Member of the Ohio House of Representatives from the 82nd district
- Incumbent
- Assumed office January 1, 2023

Personal details
- Born: November 20, 1960 (age 65) Haviland, Ohio, U.S.
- Party: Republican
- Spouse: Deborah Klopfenstein

= Roy Klopfenstein =

American politician (born 1960)

Roy W. Klopfenstein is an American politician who is serving as the state representative for the 82nd District of the Ohio House of Representatives since 2023. The 82nd District consists of counties of Paulding, Putnam, Van Wert, and a portion of Defiance. Klopfenstein is running for reelection in 2024.

== Biography ==
Klopfenstein was born and raised in Haviland, Ohio. He graduated from Wayne Trace High School; He then attended Purdue University, where he got a degree in agriculture. He is a self-employed farmer since 1983.

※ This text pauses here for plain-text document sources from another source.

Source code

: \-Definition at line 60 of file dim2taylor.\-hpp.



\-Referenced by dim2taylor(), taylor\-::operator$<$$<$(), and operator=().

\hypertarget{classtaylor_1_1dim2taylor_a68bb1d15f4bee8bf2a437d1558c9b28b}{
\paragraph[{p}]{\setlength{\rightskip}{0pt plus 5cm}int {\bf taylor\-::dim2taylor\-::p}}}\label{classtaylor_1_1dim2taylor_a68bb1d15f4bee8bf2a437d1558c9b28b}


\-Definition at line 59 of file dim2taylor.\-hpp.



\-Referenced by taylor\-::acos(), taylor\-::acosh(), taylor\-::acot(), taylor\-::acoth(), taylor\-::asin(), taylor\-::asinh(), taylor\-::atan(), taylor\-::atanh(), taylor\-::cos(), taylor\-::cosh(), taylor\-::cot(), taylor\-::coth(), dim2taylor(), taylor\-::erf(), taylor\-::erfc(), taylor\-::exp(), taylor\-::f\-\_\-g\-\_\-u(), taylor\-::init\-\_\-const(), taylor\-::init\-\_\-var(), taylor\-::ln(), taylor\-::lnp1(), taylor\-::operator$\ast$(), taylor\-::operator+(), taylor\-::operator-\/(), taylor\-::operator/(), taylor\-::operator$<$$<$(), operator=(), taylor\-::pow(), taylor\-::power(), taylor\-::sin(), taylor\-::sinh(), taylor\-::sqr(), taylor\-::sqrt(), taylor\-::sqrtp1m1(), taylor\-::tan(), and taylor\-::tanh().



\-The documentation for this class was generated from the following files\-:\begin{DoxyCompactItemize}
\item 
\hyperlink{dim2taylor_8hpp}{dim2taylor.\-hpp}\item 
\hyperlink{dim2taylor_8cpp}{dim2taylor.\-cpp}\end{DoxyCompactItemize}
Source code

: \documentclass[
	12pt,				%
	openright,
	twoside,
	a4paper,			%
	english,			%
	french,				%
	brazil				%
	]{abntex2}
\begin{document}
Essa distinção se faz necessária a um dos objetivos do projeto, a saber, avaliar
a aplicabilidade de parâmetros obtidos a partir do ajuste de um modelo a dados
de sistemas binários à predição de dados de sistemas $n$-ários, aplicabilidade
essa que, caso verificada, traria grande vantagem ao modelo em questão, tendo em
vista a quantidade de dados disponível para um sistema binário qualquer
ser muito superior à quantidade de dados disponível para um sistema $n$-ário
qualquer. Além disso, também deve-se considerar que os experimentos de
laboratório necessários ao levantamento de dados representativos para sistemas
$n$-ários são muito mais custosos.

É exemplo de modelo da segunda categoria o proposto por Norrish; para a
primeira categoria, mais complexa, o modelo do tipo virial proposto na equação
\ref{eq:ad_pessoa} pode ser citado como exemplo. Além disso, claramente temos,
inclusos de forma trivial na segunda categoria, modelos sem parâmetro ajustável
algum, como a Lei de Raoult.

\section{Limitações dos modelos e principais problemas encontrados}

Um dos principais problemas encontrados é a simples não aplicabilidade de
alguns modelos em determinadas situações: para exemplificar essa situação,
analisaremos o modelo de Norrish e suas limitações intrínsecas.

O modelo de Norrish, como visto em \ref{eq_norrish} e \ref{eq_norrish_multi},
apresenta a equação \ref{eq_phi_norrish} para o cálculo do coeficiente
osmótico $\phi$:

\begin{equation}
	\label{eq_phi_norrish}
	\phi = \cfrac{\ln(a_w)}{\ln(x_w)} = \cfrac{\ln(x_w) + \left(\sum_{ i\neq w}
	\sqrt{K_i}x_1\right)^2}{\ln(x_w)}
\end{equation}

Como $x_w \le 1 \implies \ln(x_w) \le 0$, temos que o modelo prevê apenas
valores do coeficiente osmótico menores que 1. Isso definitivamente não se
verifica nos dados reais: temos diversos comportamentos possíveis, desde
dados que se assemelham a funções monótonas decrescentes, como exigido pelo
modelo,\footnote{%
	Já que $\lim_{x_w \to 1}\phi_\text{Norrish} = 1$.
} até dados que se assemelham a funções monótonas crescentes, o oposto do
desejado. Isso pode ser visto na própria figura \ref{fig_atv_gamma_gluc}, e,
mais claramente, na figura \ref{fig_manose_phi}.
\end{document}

Klopfenstein is a former state committee member of the USDA Farm Service Agency, and is currently a member of the Ohio Soybean Association, Ohio Corn & Wheat Growers Association and Ohio Farm Bureau. He was also a former chairman of the Pauling County Extension Advisory Committee and The Ohio State University State Extension Advisory Committee.

In 1982, Roy married Deborah, and they have four sons.

== Ohio House of Representatives ==

In 2022, Klopfenstein ran for the 82nd District, and won the primaries against Ted Penner, with 4,745 votes against Penner's 1,966. He then won the general election against his opponent, Magdalene Markward.

Klopfenstein was sworn in on January 1, 2023. He is running for reelection, and won the primaries unopposed.